Monday 24 September 2018

Tax cuts splurge now off the table

USC and income tax cuts to be ‘curbed’ despite growth

Taoiseach Leo Varadkar. Photo: Niall Carson/PA
Taoiseach Leo Varadkar. Photo: Niall Carson/PA
Philip Ryan

Philip Ryan

The Government is planning a significant policy shift in October's Budget which will see Fine Gael move away from its promise of major tax cuts in favour of State-funded benefits for working families, the Sunday Independent can reveal.

The Government is expected to have billions of euros available to spend in the forthcoming Budget, but senior Fine Gael figures this weekend warned they do not expect substantial tax cuts in the Budget.

It is also understood the Government only plans to spend €1bn of its resources, over fears that a massive splurge on tax cuts and benefits will overheat the economy.

It is expected the USC will not be significantly reduced this year and instead taxation changes will focus on increasing the threshold for entering the higher tax rate. Fine Gael promised to abolish the USC and introduce US-style tax cuts before the last general election. However, the emphasis of the Budget will be on giving workers, especially the self-employed, access to a raft of new benefits aimed at reducing 'out-of-pocket expenses' for employees.

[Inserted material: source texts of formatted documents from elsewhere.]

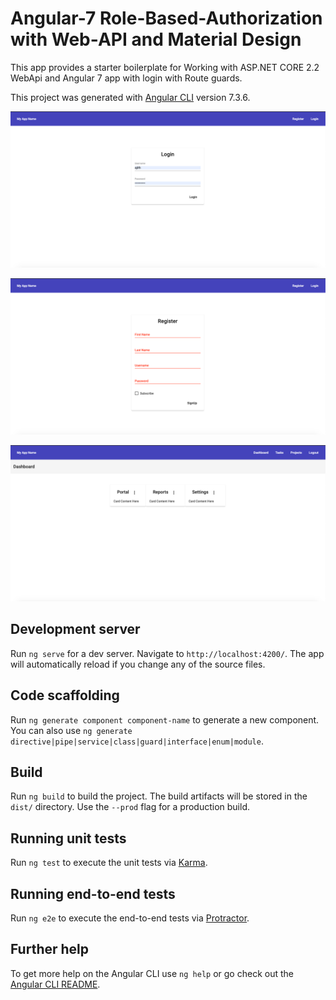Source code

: # Angular-7 Role-Based-Authorization with Web-API and Material Design

This app provides a starter boilerplate for Working with ASP.NET CORE 2.2 WebApi and Angular 7 app with login with Route guards.

This project was generated with [Angular CLI](https://github.com/angular/angular-cli) version 7.3.6.

![listview](https://raw.githubusercontent.com/ajithk444/Angular-7-Role-Based-Authorization-with-Web-API-and-Material/master/Screenshot%202019-03-30%20at%204.04.10%20PM.png)

![listview](https://raw.githubusercontent.com/ajithk444/Angular-7-Role-Based-Authorization-with-Web-API-and-Material/master/Screenshot%202019-03-30%20at%204.04.25%20PM.png)

![listview](https://raw.githubusercontent.com/ajithk444/Angular-7-Role-Based-Authorization-with-Web-API-and-Material/master/Screenshot%202019-03-30%20at%204.03.56%20PM.png)


## Development server

Run `ng serve` for a dev server. Navigate to `http://localhost:4200/`. The app will automatically reload if you change any of the source files.

## Code scaffolding

Run `ng generate component component-name` to generate a new component. You can also use `ng generate directive|pipe|service|class|guard|interface|enum|module`.

## Build

Run `ng build` to build the project. The build artifacts will be stored in the `dist/` directory. Use the `--prod` flag for a production build.

## Running unit tests

Run `ng test` to execute the unit tests via [Karma](https://karma-runner.github.io).

## Running end-to-end tests

Run `ng e2e` to execute the end-to-end tests via [Protractor](http://www.protractortest.org/).

## Further help

To get more help on the Angular CLI use `ng help` or go check out the [Angular CLI README](https://github.com/angular/angular-cli/blob/master/README.md).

A senior Fine Gael figure said: "There is a growing realisation in Government that you can only do so much of that through tax cuts."

Another senior Government source said: "Taxation is not off the table but the thinking of the Taoiseach and other ministers is focusing on getting something back from the taxes you pay and PRSI is the perfect point for that because it really suffered through the recession."

A source close to the Taoiseach said the Budget would focus on "widening tax bands" and introducing new benefits for workers while also reducing the deficit and national debt.

Yesterday, Fianna Fail finance spokesman Michael McGrath insisted reducing the USC was a "key commitment" in the confidence and supply agreement which he expects Fine Gael to honour.

"On the personal taxation front they are all over the place. They started off promising the abolition of the USC, now they want to merge it with PRSI and now they might not be in favour of any tax cuts at all," he said.

However, the Government wants to maintain the current tax base and instead reward workers for their PRSI contributions.

This will see the introduction of more dental benefits, free eye tests, expanded free GP care scheme, reduced medical bills, increased childcare subsidiaries, parental leave and extra welfare entitlements for the self-employed.

There will be an estimated €3.2bn fiscal space in 2019, according to the last Summer Economic Statement.

However, sources said Minister for Finance Paschal Donohoe will have around €1bn to spend on tax cuts and spending measures. The additional funding will go towards servicing the national debt, increasing public sector pay and creating a rainy day fund.

The minister will also be under pressure to address demand from public sector unions who are looking for equal pay for new entrants.

However, the Government fears "repeating the mistakes of the past" and is concerned a major giveaway budget would overheat the economy.

"We are now closer to the next recession than the last recession," a minister said.

Another source said: "We will be prudent and let the others make all the promises."

Another central focus of the Budget will be setting out a pathway for merging USC and the PRSI, which Mr Varadkar committed to on taking office.

But this is a long-term project and the main taxation change will be increasing the entry point for the top rate of tax.

Any new tax cuts are expected to benefit single workers who currently pay 40pc tax on earnings over €34,550, and married people who pay the same rate on income over €43,550. The Government will move to increase the entry point for the top rate with the aim for reducing the marginal tax rate across the board.

The Government also believes increased benefits for workers can assist people who are outside the tax net.

"If you reduce tax it doesn't help them and then you come back to the assertion you're only helping the wealthy. You can't reach those people with tax cuts and reducing the tax base is not desirable because then it's a small base of people as it is," a source said.

Mr McGrath said Fine Gael was responsible for overseeing a "dramatic escalation in the costs that working families are facing".

He added: "The burden of personal tax has increased significantly over the course of the economic crisis but we believe people deserve to be rewarded and that means continued reductions in the USC. That is the key taxation commitment of the confidence and supply agreement and it must be honoured."